#### Your task:
Below are records; count the lines that contain "repos" and give only the total.

┄┄┄┄┄┄

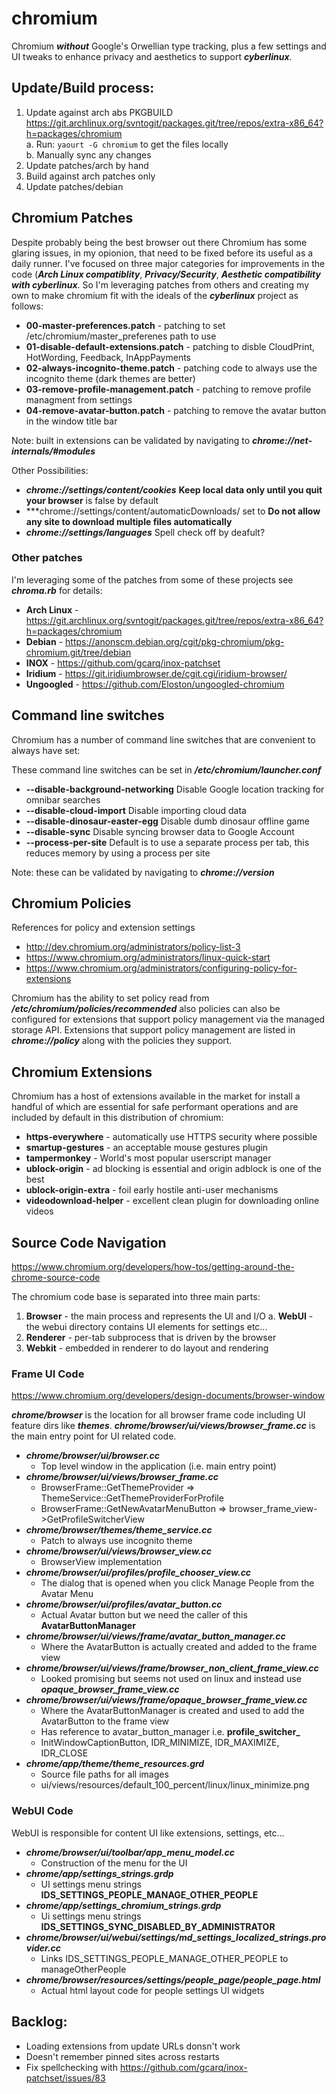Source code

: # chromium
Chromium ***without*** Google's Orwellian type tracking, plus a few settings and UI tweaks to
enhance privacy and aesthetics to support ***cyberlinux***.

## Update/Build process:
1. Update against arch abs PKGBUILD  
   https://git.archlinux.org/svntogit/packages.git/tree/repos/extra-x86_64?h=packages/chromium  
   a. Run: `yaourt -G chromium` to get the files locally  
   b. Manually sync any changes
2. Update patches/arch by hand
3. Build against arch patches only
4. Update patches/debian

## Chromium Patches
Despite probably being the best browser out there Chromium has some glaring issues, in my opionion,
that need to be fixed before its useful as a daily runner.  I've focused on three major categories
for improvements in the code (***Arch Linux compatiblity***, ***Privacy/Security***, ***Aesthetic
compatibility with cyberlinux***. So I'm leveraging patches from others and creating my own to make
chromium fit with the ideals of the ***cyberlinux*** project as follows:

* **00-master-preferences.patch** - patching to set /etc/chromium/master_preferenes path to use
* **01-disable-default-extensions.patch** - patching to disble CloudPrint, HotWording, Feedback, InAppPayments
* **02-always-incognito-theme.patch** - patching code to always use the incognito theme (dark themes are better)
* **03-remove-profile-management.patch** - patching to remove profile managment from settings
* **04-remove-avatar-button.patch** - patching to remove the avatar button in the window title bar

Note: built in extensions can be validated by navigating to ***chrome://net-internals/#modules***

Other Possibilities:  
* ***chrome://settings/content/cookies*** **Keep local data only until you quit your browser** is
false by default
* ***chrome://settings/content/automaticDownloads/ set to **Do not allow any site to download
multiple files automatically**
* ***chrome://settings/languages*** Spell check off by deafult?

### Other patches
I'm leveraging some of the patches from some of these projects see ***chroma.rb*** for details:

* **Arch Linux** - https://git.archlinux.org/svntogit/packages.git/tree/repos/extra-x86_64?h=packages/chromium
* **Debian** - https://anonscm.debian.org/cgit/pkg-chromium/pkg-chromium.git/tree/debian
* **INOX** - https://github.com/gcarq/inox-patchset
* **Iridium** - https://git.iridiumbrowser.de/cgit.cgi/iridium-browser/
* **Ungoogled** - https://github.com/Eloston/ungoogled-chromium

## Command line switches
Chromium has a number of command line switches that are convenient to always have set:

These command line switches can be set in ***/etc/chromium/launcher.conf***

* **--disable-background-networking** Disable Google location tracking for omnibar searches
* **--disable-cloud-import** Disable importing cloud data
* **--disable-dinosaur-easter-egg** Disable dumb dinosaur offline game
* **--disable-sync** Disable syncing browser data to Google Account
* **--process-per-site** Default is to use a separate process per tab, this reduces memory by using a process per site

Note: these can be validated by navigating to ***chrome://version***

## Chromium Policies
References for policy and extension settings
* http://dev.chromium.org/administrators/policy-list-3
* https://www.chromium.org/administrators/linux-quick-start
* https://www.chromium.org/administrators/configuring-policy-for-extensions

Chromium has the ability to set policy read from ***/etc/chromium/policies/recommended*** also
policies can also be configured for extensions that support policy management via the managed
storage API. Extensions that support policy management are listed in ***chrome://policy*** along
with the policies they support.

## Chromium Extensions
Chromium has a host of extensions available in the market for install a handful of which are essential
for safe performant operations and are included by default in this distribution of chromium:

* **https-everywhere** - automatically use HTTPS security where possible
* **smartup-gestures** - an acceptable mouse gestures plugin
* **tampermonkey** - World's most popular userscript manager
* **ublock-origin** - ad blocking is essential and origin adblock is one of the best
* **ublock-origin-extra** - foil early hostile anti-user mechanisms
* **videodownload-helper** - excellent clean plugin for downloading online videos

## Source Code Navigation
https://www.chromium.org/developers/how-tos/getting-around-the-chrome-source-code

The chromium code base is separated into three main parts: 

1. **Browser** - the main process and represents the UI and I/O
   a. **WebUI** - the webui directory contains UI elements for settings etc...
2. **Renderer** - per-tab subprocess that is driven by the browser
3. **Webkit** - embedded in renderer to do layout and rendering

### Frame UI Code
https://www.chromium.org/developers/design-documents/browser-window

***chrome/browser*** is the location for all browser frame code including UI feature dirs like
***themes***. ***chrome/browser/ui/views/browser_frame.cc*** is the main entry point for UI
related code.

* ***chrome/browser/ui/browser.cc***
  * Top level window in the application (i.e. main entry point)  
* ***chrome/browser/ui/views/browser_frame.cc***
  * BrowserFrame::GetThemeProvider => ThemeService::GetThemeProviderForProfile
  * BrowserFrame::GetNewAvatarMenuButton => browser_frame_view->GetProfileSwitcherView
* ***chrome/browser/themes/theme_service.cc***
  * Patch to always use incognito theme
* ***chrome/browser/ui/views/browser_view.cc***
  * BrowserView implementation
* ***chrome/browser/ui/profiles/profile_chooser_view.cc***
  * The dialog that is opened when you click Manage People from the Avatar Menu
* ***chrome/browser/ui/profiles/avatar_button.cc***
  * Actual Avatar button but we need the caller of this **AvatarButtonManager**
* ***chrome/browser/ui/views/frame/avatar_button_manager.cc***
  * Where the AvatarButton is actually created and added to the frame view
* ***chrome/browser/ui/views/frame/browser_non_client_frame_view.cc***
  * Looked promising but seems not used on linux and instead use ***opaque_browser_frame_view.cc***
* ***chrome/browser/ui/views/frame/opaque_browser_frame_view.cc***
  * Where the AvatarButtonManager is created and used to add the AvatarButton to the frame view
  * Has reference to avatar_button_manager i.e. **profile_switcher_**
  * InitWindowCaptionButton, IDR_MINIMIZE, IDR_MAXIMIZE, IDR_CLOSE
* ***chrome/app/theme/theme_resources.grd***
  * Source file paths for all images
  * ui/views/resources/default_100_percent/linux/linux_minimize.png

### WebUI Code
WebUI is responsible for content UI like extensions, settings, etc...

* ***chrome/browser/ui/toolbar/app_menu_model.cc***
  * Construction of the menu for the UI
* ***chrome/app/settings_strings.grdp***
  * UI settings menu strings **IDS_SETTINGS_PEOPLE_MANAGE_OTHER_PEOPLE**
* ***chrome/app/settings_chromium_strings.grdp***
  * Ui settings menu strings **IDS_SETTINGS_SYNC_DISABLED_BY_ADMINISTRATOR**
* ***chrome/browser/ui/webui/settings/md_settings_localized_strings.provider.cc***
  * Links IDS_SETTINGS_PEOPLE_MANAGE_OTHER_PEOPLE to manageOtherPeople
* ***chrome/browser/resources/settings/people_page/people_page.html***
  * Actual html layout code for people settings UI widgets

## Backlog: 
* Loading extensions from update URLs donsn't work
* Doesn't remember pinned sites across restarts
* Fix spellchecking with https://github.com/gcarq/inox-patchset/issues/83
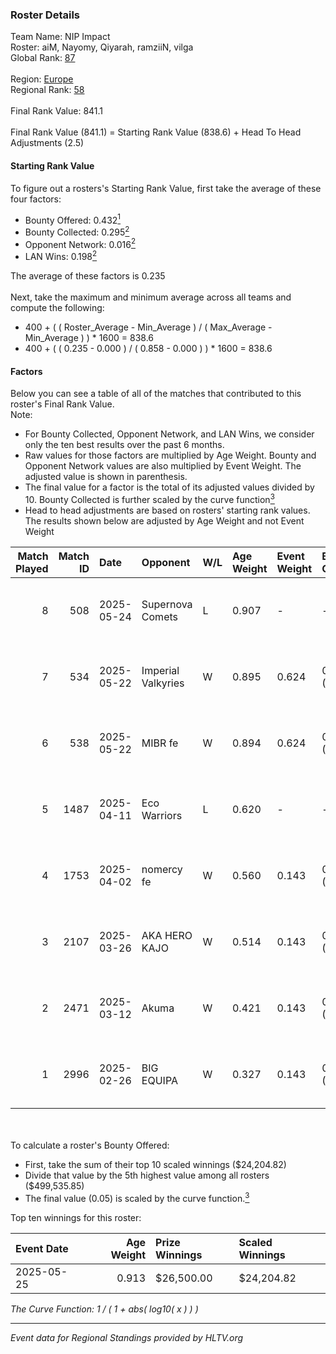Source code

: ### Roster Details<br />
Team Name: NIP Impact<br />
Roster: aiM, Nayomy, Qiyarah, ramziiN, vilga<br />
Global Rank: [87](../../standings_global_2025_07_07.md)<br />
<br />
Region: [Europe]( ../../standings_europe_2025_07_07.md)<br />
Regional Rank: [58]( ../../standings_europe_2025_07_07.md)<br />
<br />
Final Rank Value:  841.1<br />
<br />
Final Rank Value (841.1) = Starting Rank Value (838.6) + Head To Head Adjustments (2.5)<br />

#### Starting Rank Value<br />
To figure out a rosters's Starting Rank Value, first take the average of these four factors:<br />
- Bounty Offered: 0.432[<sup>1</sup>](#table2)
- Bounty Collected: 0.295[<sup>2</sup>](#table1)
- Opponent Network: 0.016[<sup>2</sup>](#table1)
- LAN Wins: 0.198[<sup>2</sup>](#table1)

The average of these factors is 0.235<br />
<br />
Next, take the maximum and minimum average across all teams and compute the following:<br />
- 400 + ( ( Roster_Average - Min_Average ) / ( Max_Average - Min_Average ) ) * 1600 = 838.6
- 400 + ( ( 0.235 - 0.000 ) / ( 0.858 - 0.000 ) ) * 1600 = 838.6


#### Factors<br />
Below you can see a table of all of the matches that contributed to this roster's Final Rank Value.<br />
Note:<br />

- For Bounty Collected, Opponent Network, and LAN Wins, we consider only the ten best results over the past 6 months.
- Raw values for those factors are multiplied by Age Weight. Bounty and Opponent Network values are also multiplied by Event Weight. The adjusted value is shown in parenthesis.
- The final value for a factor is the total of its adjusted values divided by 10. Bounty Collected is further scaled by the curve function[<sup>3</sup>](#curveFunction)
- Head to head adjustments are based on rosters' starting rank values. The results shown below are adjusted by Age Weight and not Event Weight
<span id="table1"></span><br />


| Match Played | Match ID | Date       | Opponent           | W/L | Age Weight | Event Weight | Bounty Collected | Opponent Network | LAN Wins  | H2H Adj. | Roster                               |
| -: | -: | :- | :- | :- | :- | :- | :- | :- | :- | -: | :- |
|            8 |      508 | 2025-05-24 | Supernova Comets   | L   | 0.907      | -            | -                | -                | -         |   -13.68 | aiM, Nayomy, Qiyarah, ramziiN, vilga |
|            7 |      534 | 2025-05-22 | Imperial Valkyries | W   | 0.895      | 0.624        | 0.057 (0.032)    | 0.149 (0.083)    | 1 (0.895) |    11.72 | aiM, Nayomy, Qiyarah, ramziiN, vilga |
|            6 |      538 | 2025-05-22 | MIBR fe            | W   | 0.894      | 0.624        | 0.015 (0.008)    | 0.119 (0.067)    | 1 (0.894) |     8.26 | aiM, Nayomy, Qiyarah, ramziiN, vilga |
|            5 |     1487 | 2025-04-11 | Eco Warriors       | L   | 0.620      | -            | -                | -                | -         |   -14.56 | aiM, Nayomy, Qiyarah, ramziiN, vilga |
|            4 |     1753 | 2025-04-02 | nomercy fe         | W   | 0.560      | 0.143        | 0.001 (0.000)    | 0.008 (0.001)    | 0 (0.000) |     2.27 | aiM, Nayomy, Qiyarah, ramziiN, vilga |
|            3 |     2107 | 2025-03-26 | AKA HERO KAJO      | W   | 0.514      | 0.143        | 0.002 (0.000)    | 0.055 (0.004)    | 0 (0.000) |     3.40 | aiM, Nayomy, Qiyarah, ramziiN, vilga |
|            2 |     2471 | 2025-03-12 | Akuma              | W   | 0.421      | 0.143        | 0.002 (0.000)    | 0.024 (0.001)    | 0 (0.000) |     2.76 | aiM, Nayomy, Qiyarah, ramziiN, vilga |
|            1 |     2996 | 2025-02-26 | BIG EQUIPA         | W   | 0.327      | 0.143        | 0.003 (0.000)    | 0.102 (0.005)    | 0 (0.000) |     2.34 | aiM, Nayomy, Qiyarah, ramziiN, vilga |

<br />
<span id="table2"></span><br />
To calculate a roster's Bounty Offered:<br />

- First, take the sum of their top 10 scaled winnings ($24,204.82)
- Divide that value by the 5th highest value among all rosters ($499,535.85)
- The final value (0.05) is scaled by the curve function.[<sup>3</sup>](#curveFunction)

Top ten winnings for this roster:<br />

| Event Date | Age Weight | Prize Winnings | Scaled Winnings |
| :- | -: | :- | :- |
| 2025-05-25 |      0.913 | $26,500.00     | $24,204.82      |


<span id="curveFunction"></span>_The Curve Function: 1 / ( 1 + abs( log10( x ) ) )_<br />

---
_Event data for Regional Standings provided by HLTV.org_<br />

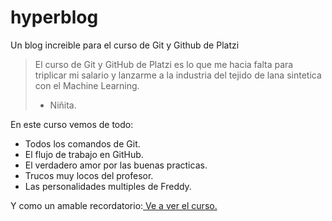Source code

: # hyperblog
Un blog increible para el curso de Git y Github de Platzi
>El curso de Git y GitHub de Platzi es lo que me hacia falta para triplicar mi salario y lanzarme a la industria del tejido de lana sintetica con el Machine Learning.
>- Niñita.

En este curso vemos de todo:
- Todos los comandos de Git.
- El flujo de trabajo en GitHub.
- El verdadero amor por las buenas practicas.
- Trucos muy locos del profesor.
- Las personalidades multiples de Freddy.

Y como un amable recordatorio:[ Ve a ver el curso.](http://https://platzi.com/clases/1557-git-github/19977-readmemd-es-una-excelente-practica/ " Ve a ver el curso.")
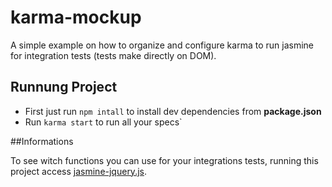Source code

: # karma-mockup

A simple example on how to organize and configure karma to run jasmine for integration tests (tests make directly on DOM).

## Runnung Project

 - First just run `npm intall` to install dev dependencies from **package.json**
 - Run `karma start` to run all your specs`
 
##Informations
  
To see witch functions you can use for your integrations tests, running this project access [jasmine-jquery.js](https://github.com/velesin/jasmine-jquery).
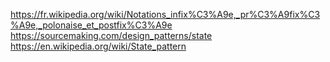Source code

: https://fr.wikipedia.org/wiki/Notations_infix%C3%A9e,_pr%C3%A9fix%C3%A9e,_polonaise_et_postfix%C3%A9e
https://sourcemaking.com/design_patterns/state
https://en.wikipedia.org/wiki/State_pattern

┄┄┄┄┄┄

#### Answer space:
2